▶ _TASK TO COMPLETE_
This exercise asks for a copy of each line in the records below with the word "directory" in it.
[PROVIDED RECORDS — start]
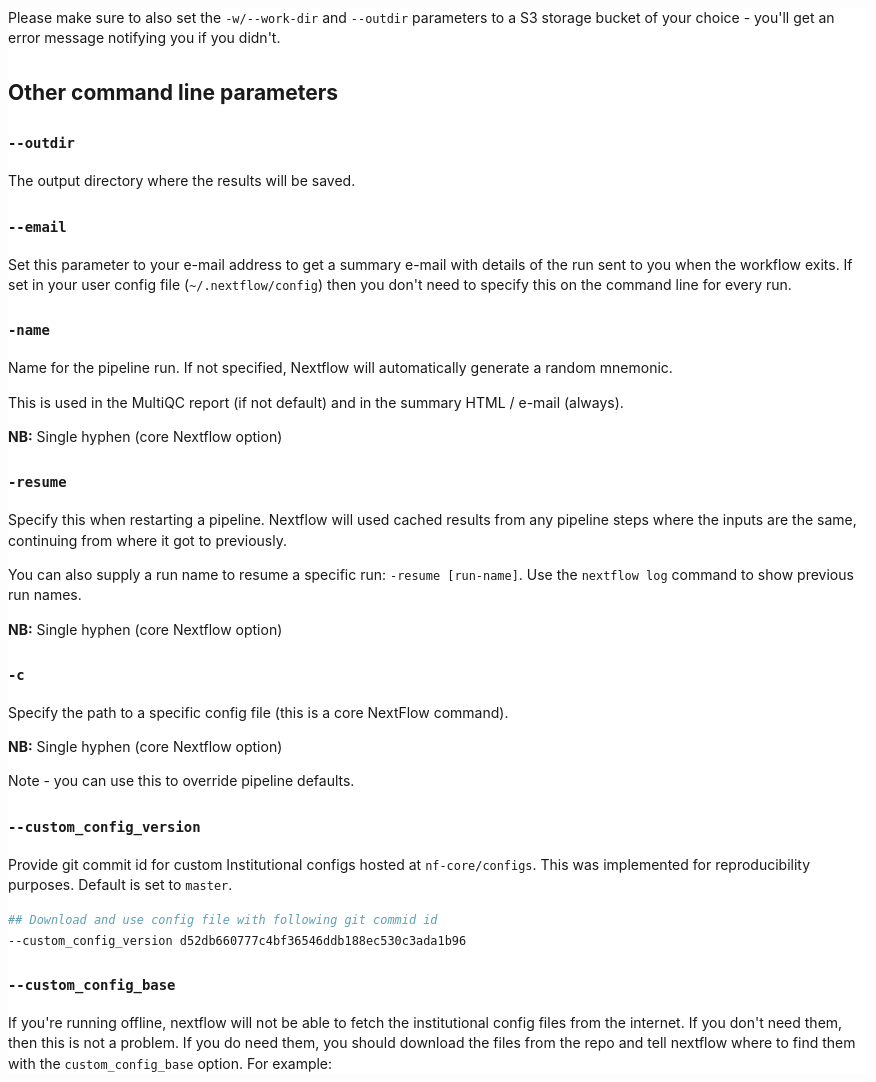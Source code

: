 Please make sure to also set the `-w/--work-dir` and `--outdir` parameters to a S3 storage bucket of your choice - you'll get an error message notifying you if you didn't.

## Other command line parameters



### `--outdir`
The output directory where the results will be saved.

### `--email`
Set this parameter to your e-mail address to get a summary e-mail with details of the run sent to you when the workflow exits. If set in your user config file (`~/.nextflow/config`) then you don't need to specify this on the command line for every run.

### `-name`
Name for the pipeline run. If not specified, Nextflow will automatically generate a random mnemonic.

This is used in the MultiQC report (if not default) and in the summary HTML / e-mail (always).

**NB:** Single hyphen (core Nextflow option)

### `-resume`
Specify this when restarting a pipeline. Nextflow will used cached results from any pipeline steps where the inputs are the same, continuing from where it got to previously.

You can also supply a run name to resume a specific run: `-resume [run-name]`. Use the `nextflow log` command to show previous run names.

**NB:** Single hyphen (core Nextflow option)

### `-c`
Specify the path to a specific config file (this is a core NextFlow command).

**NB:** Single hyphen (core Nextflow option)

Note - you can use this to override pipeline defaults.

### `--custom_config_version`
Provide git commit id for custom Institutional configs hosted at `nf-core/configs`. This was implemented for reproducibility purposes. Default is set to `master`.

```bash
## Download and use config file with following git commid id
--custom_config_version d52db660777c4bf36546ddb188ec530c3ada1b96
```

### `--custom_config_base`
If you're running offline, nextflow will not be able to fetch the institutional config files
from the internet. If you don't need them, then this is not a problem. If you do need them,
you should download the files from the repo and tell nextflow where to find them with the
`custom_config_base` option. For example:
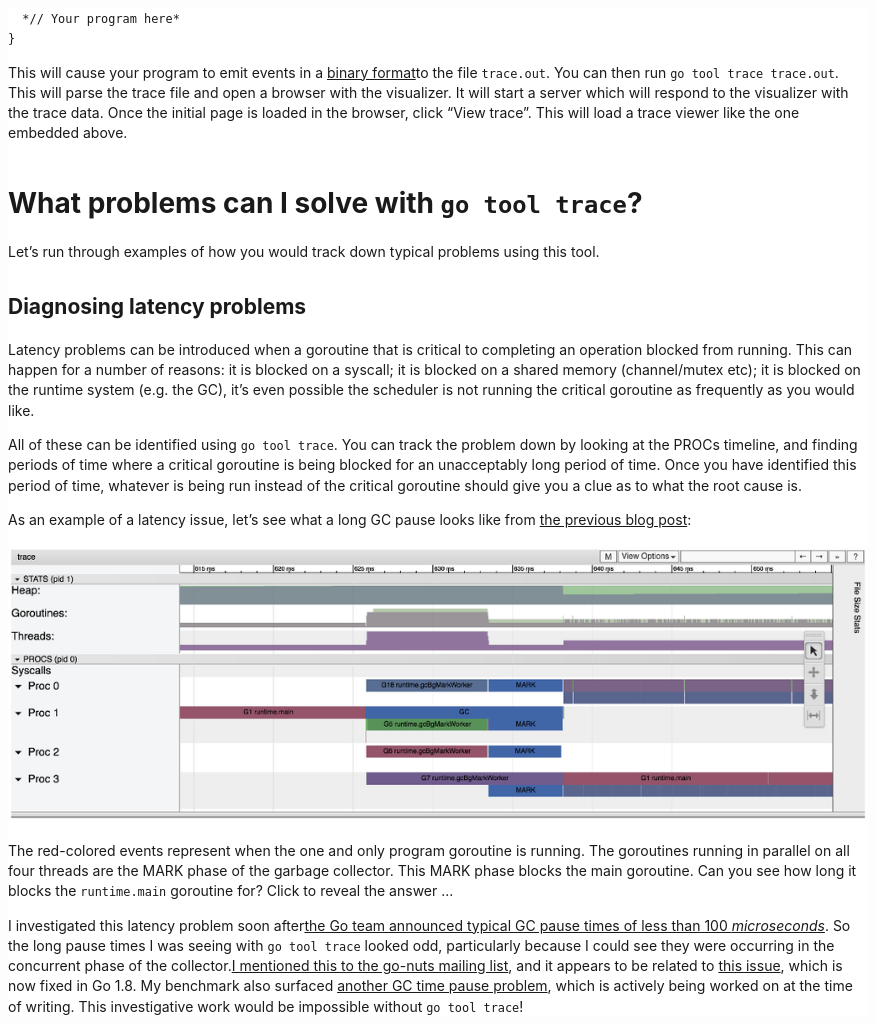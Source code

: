 	  *// Your program here*
	}

This will cause your program to emit events in a [binary format](https://docs.google.com/document/d/1FP5apqzBgr7ahCCgFO-yoVhk4YZrNIDNf9RybngBc14/edit#heading=h.h5l8z9xnjq7)to the file `trace.out`. You can then run `go tool trace trace.out`. This will parse the trace file and open a browser with the visualizer. It will start a server which will respond to the visualizer with the trace data. Once the initial page is loaded in the browser, click “View trace”. This will load a trace viewer like the one embedded above.

# What problems can I solve with `go tool trace`?

Let’s run through examples of how you would track down typical problems using this tool.

## Diagnosing latency problems

Latency problems can be introduced when a goroutine that is critical to completing an operation blocked from running. This can happen for a number of reasons: it is blocked on a syscall; it is blocked on a shared memory (channel/mutex etc); it is blocked on the runtime system (e.g. the GC), it’s even possible the scheduler is not running the critical goroutine as frequently as you would like.

All of these can be identified using `go tool trace`. You can track the problem down by looking at the PROCs timeline, and finding periods of time where a critical goroutine is being blocked for an unacceptably long period of time. Once you have identified this period of time, whatever is being run instead of the critical goroutine should give you a clue as to what the root cause is.

As an example of a latency issue, let’s see what a long GC pause looks like from [the previous blog post](https://making.pusher.com/golangs-real-time-gc-in-theory-and-practice/):

![gc-latency](../_resources/969667f0d7638520140086ee8d9a2996.png)

The red-colored events represent when the one and only program goroutine is running. The goroutines running in parallel on all four threads are the MARK phase of the garbage collector. This MARK phase blocks the main goroutine. Can you see how long it blocks the `runtime.main` goroutine for? Click to reveal the answer ...

I investigated this latency problem soon after[the Go team announced typical GC pause times of less than 100 *microseconds*](https://groups.google.com/forum/#!msg/golang-dev/Ab1sFeoZg_8/_DaL0E8fAwAJ). So the long pause times I was seeing with `go tool trace` looked odd, particularly because I could see they were occurring in the concurrent phase of the collector.[I mentioned this to the go-nuts mailing list](https://groups.google.com/d/msg/golang-nuts/nOD0fGmRp_g/4FEThB1bBQAJ), and it appears to be related to [this issue](https://github.com/golang/go/issues/16528), which is now fixed in Go 1.8. My benchmark also surfaced [another GC time pause problem](https://github.com/golang/go/issues/18155), which is actively being worked on at the time of writing. This investigative work would be impossible without `go tool trace`!
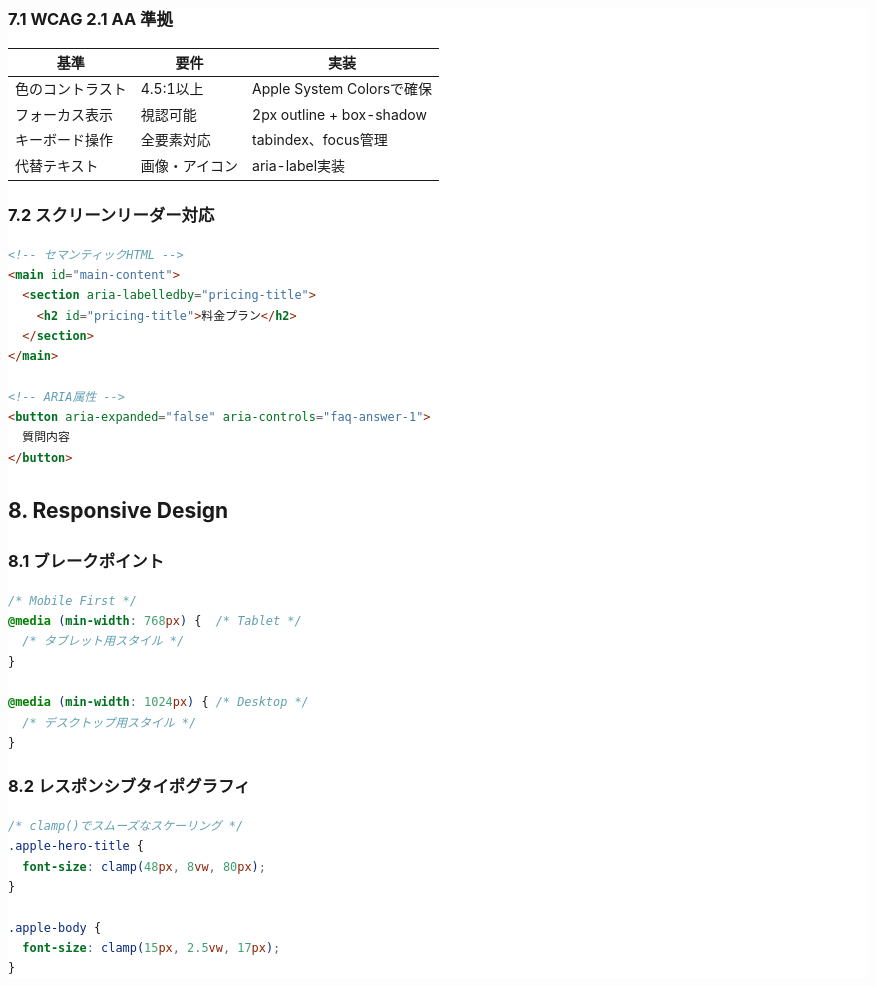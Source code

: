 ### 7.1 WCAG 2.1 AA 準拠
| 基準 | 要件 | 実装 |
|------|------|------|
| 色のコントラスト | 4.5:1以上 | Apple System Colorsで確保 |
| フォーカス表示 | 視認可能 | 2px outline + box-shadow |
| キーボード操作 | 全要素対応 | tabindex、focus管理 |
| 代替テキスト | 画像・アイコン | aria-label実装 |

### 7.2 スクリーンリーダー対応
```html
<!-- セマンティックHTML -->
<main id="main-content">
  <section aria-labelledby="pricing-title">
    <h2 id="pricing-title">料金プラン</h2>
  </section>
</main>

<!-- ARIA属性 -->
<button aria-expanded="false" aria-controls="faq-answer-1">
  質問内容
</button>
```

## 8. Responsive Design

### 8.1 ブレークポイント
```css
/* Mobile First */
@media (min-width: 768px) {  /* Tablet */
  /* タブレット用スタイル */
}

@media (min-width: 1024px) { /* Desktop */
  /* デスクトップ用スタイル */
}
```

### 8.2 レスポンシブタイポグラフィ
```css
/* clamp()でスムーズなスケーリング */
.apple-hero-title {
  font-size: clamp(48px, 8vw, 80px);
}

.apple-body {
  font-size: clamp(15px, 2.5vw, 17px);
}
```
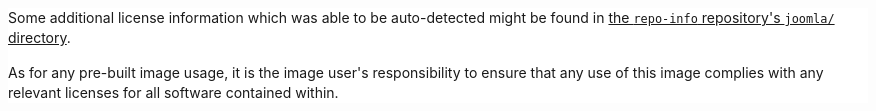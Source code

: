 Some additional license information which was able to be auto-detected might be found in [the `repo-info` repository's `joomla/` directory](https://github.com/docker-library/repo-info/tree/master/repos/joomla).

As for any pre-built image usage, it is the image user's responsibility to ensure that any use of this image complies with any relevant licenses for all software contained within.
[PROVIDED RECORDS — finish]
▶ _TASK ANSWER_
The output directory where the results will be saved.
: Some additional license information which was able to be auto-detected might be found in [the `repo-info` repository's `joomla/` directory](https://github.com/docker-library/repo-info/tree/master/repos/joomla).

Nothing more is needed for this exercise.